Да, конечно, Воскресенский лес – весенний.
И, приближаясь к нему в октябре, я это понимал особенно ясно.
Еще издали увидел среди выбеленных солнцем и дождями трав черные столбы и одинокую яблоню – все, что осталось от последнего воскресенского двора. Здесь жила старуха, которую мы называли на индейский или еще какой-то заморский манер Я-Передумала. Примерно с середины девяностых годов в Воскресенске остался последний жилой дом. Обитала в нем одна старая женщина. К ней, к ее избе, тянулись провода через Арефинские холмы от деревни Труханово и здесь заканчивались. По весне можно было видеть, как пожилой мужик в светлой рубахе пашет огород. Конь был из Труханова, возможно, и пахарь оттуда же, если не родственник, сын. Как-то на дороге мы повстречали эту старуху; задыхаясь от торопливой ходьбы, она спросила, не видали мы коня. Мы ответили, нет. «Ну, сбёг в Труханово!» – горестно воскликнула она и заковыляла дальше.
Она, конечно, не признала в нас путников, что постучались в ее дверь ненастным летним вечером. Давно это было, лет пятнадцать назад. А мы-то этот вечер и день хорошо помнили и звали старуху Я-Передумала.
Это был второй день похода после моей службы. Можно сказать, тоже первый поход. И почти по тому же маршруту, что и тот, o котором я уже рассказывал, только теперь шагали мы в противоположном направлении, со стороны Доброминских лесов. Доехали до одного полустанка на пригородном поезде и пошли. Вдвоем с Вовкой, третий наш товарищ еще служил в Даурской степи.
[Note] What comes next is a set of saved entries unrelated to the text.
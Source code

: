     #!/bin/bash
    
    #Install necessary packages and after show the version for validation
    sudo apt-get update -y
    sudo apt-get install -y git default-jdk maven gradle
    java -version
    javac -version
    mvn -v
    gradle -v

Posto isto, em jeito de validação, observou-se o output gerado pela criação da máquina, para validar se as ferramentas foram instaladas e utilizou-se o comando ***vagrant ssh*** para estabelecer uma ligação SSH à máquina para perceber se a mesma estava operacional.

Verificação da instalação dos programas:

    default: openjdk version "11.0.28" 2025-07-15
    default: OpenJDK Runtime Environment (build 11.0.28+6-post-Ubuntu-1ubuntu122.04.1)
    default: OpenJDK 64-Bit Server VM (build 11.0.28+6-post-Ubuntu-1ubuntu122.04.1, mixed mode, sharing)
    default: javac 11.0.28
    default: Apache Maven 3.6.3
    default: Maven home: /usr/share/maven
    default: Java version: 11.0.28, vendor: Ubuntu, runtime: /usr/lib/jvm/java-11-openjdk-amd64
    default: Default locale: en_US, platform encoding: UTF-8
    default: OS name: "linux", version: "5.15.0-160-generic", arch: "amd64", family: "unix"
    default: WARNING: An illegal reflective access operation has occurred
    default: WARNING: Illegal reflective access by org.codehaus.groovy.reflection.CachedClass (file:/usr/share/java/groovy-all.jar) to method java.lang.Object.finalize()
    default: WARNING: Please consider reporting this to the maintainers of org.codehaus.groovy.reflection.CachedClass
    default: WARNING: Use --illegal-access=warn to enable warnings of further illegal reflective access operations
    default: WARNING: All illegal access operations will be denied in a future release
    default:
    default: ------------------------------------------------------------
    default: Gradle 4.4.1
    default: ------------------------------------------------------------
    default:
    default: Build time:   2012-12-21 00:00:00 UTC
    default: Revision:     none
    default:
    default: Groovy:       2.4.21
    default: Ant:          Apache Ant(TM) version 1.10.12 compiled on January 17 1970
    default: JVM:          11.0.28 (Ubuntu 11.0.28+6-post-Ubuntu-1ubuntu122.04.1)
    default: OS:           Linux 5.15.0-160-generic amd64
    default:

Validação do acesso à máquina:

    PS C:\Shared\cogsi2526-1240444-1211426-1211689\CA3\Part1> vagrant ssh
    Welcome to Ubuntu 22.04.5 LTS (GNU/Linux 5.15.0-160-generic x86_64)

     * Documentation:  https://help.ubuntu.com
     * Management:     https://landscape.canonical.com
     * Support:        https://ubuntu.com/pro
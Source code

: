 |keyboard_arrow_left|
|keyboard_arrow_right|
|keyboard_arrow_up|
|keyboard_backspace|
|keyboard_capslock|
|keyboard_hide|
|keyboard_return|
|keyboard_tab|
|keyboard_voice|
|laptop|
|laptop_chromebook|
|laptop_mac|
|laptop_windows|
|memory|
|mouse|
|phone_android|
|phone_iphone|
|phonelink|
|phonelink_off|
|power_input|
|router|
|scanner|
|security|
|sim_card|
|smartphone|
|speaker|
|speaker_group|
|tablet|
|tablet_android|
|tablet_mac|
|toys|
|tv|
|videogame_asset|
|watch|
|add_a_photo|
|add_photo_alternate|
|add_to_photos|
Я рассказывал о пыльном Газни и, честно говоря, не мог очнуться. Реальность берез слепила глаза. Днепровский ветер был густ и мягок, насыщен духом цветущих трав, воды, болот и солнцепеков. В Газни дули другие ветра. Казалось, меня пинком вышибли откуда-то из вертолета, как во сне, и я погрузился в фантастические травы. Иногда мелькала мысль, что мы как-то странно убегаем: неторопливо, сбрасывая рюкзаки в тени зеленых деревьев, усаживаясь на траву и закуривая. Курил я много и взахлеб. И рассматривал листву. Она была удивительно разнообразной – множество оттенков зеленого. Зеленый цвет здесь царил. И его питали щедрые воды. Воды вокруг было много. Справа мощно струился Днепр в песчаных и глиняных берегах, среди ивовых валов, дорогу нам пересекала речка Вопь, на ней мы и заночевали, выпили вина. Сидели допоздна у воды, жгли костер, поглядывали на звезды. Да вот, и костер можно было разводить, не таясь. На Вопи крякали утки.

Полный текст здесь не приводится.